Water scorpions have simple/incomplete metamorphosis, looking when they hatch pretty much like they will as adults, adding a few parts (the wings and the “naughty-bits”) as they molt (five times) and mature. As is typical with insects that practice simple metamorphosis, both the adult and the immature water scorpions live in the same habitats – muddy-bottomed ponds and very slow streams with submerged vegetation – and both dine from the same menu. What’s sauce for the goose is sauce for the gander.

Bug swimming.

They hang out, usually head-down, on aquatic vegetation and in the detritus just off-shore, gripping with their second and third pairs of feet, legs bent. Their passage through the water is sloth-like, and swimming, also using their second and third pairs of legs, is not their forte. In fact, in A Guide to Common Freshwater Invertebrates of North America, author J. Reese Voshell, Jr. says that water scorpions are so sedentary that not only do algae and micro-invertebrates form colonies on them, but other aquatic insects may deposit eggs on them! This immobility is part of their “stealth” hunting tactic.

They’re equipped to fly, and fly they do, but not often, and almost always at night (say most – but not all – sources), and they must emerge and spread and dry their wings before take-off. They are known to bask in the sun.

Predator bug and prey bug.

Despite their resemblance to the terrestrial, vegetarian walking sticks, water scorpion are carnivorous, ambushing aquatic invertebrates like daphnia, seed shrimp (ostracods), backswimmers, water boatmen (a favorite), and even tiny fish fry and tadpoles. They spot their prey with protruding compound eyes, “lunge” at it by straightening their legs suddenly (without letting go), nab it with mantis-like front legs, stab it with a short beak (which is capable of piercing human skin, so handle with care), and inject it with tranquilizers and tenderizers.

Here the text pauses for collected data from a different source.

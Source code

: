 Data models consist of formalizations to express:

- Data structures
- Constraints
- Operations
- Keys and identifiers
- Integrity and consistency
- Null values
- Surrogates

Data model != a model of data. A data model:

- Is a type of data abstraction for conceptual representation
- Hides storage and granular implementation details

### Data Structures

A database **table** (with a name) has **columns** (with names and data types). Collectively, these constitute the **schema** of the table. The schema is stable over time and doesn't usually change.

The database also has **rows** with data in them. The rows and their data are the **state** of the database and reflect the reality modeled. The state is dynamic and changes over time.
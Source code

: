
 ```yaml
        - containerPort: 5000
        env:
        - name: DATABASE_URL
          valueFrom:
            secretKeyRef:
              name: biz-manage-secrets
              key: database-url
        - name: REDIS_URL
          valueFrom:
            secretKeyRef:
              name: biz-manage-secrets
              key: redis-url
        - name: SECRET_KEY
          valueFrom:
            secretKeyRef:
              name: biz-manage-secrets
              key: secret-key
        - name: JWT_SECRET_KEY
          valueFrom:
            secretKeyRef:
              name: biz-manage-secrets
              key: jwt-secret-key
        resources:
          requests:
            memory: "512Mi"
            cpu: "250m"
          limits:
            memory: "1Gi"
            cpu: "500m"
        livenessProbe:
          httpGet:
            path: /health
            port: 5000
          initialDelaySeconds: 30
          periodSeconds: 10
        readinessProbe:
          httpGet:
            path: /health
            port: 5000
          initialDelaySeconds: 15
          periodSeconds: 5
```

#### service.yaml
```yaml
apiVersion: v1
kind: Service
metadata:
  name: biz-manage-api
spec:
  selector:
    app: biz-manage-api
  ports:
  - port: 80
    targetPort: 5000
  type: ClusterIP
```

Two long filaments on their south end are not stingers, but they explain the “scorpion” part of the name. These lock together to form a breathing tube, the tip of which the bugs position just at the air-water interface. Oxygen seeps down the tube and is stored as a bubble under the fore wings, against the abdomen. They can use that bubble of air when they want to go deeper than their “snorkels” will reach (the structure of the filaments doesn’t allow water to enter), and in well-oxygenated water, oxygen suspended in the water can diffuse into the bubble, giving the insect extra breathing time.

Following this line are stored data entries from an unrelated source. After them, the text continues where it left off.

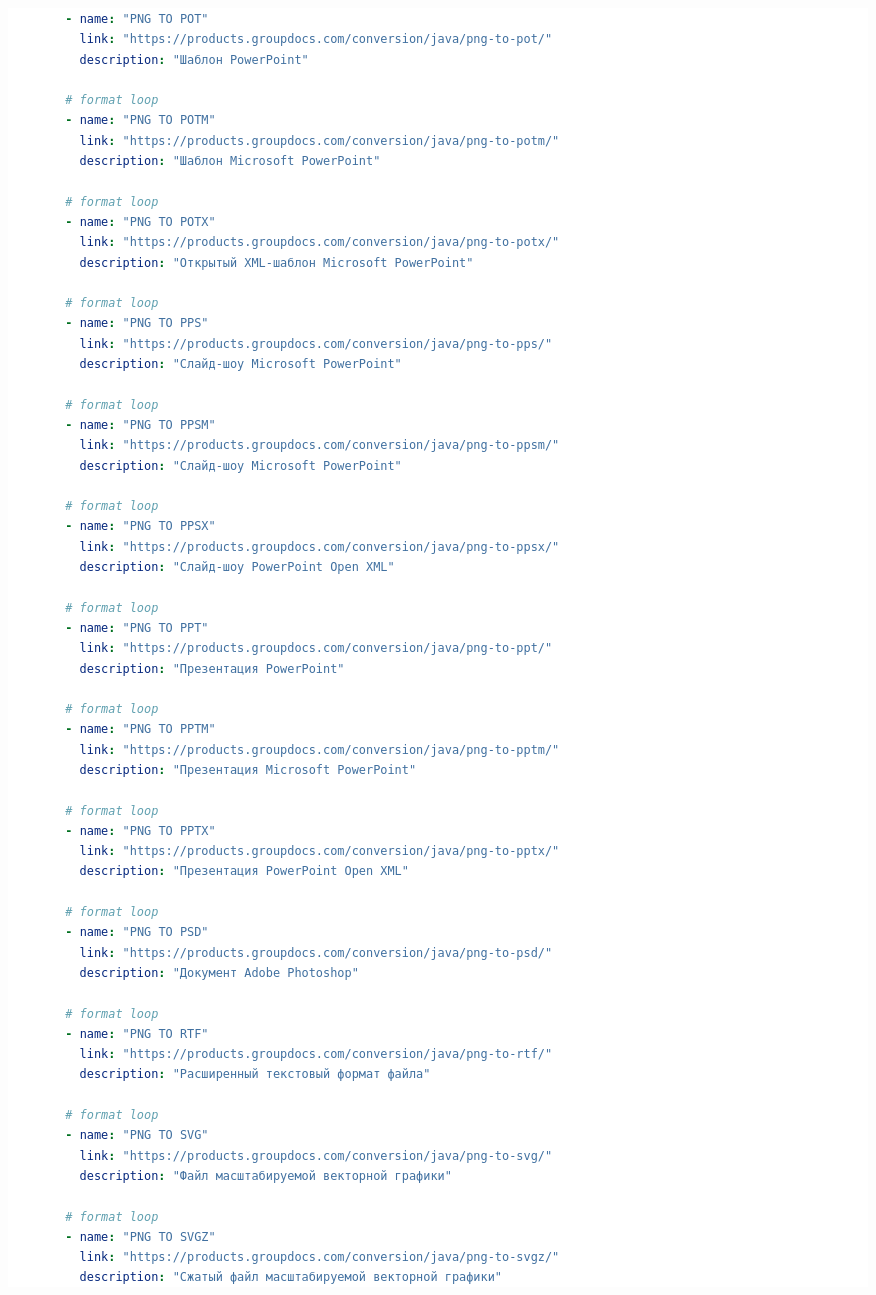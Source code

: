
 ```yaml
        - name: "PNG TO POT"
          link: "https://products.groupdocs.com/conversion/java/png-to-pot/"
          description: "Шаблон PowerPoint"

        # format loop
        - name: "PNG TO POTM"
          link: "https://products.groupdocs.com/conversion/java/png-to-potm/"
          description: "Шаблон Microsoft PowerPoint"

        # format loop
        - name: "PNG TO POTX"
          link: "https://products.groupdocs.com/conversion/java/png-to-potx/"
          description: "Открытый XML-шаблон Microsoft PowerPoint"

        # format loop
        - name: "PNG TO PPS"
          link: "https://products.groupdocs.com/conversion/java/png-to-pps/"
          description: "Слайд-шоу Microsoft PowerPoint"

        # format loop
        - name: "PNG TO PPSM"
          link: "https://products.groupdocs.com/conversion/java/png-to-ppsm/"
          description: "Слайд-шоу Microsoft PowerPoint"

        # format loop
        - name: "PNG TO PPSX"
          link: "https://products.groupdocs.com/conversion/java/png-to-ppsx/"
          description: "Слайд-шоу PowerPoint Open XML"

        # format loop
        - name: "PNG TO PPT"
          link: "https://products.groupdocs.com/conversion/java/png-to-ppt/"
          description: "Презентация PowerPoint"

        # format loop
        - name: "PNG TO PPTM"
          link: "https://products.groupdocs.com/conversion/java/png-to-pptm/"
          description: "Презентация Microsoft PowerPoint"

        # format loop
        - name: "PNG TO PPTX"
          link: "https://products.groupdocs.com/conversion/java/png-to-pptx/"
          description: "Презентация PowerPoint Open XML"

        # format loop
        - name: "PNG TO PSD"
          link: "https://products.groupdocs.com/conversion/java/png-to-psd/"
          description: "Документ Adobe Photoshop"

        # format loop
        - name: "PNG TO RTF"
          link: "https://products.groupdocs.com/conversion/java/png-to-rtf/"
          description: "Расширенный текстовый формат файла"

        # format loop
        - name: "PNG TO SVG"
          link: "https://products.groupdocs.com/conversion/java/png-to-svg/"
          description: "Файл масштабируемой векторной графики"

        # format loop
        - name: "PNG TO SVGZ"
          link: "https://products.groupdocs.com/conversion/java/png-to-svgz/"
          description: "Сжатый файл масштабируемой векторной графики"
```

According to a website called the Pond Informer, “The mating process for water scorpions typically occurs in the months of April and May. To attract a female mate, a male will perform stridulation. He will create a chirping sound that is produced when he rubs his legs against his body, similar to crickets rubbing their wings together. Once he has attracted a mate, the male water scorpion will lay diagonally across and on top of a female, and he will grab onto her thorax using his front legs. Shortly after mating has occurred, the female will deposit her eggs – she usually does this around dusk.”

Her eggs, which are laid at or above the water’s surface in plant stems, rotting wood, or in damp spots like algae and moss near the water’s edge, have respiratory filaments that protrude from the eggs and allow them to take in oxygen, and some sources say that the eggs can also glean oxygen from the plant stems they are inserted into. She can lay about 30 eggs in one evening. Newly-hatched nymphs make a dash for the water’s surface (there’s no room for breathing tubes in the egg).

Water scorpions overwinter as adults, under the ice, equipped with a chemical defense against freezing.

Fun Fact about Water scorpions – an alarmed individual may squeak, and then it may play dead, and it may squeak if it’s scooped out of the water.

Another Fun Fact about Water scorpions – they can sense the depth of the water they’re in by the water pressure.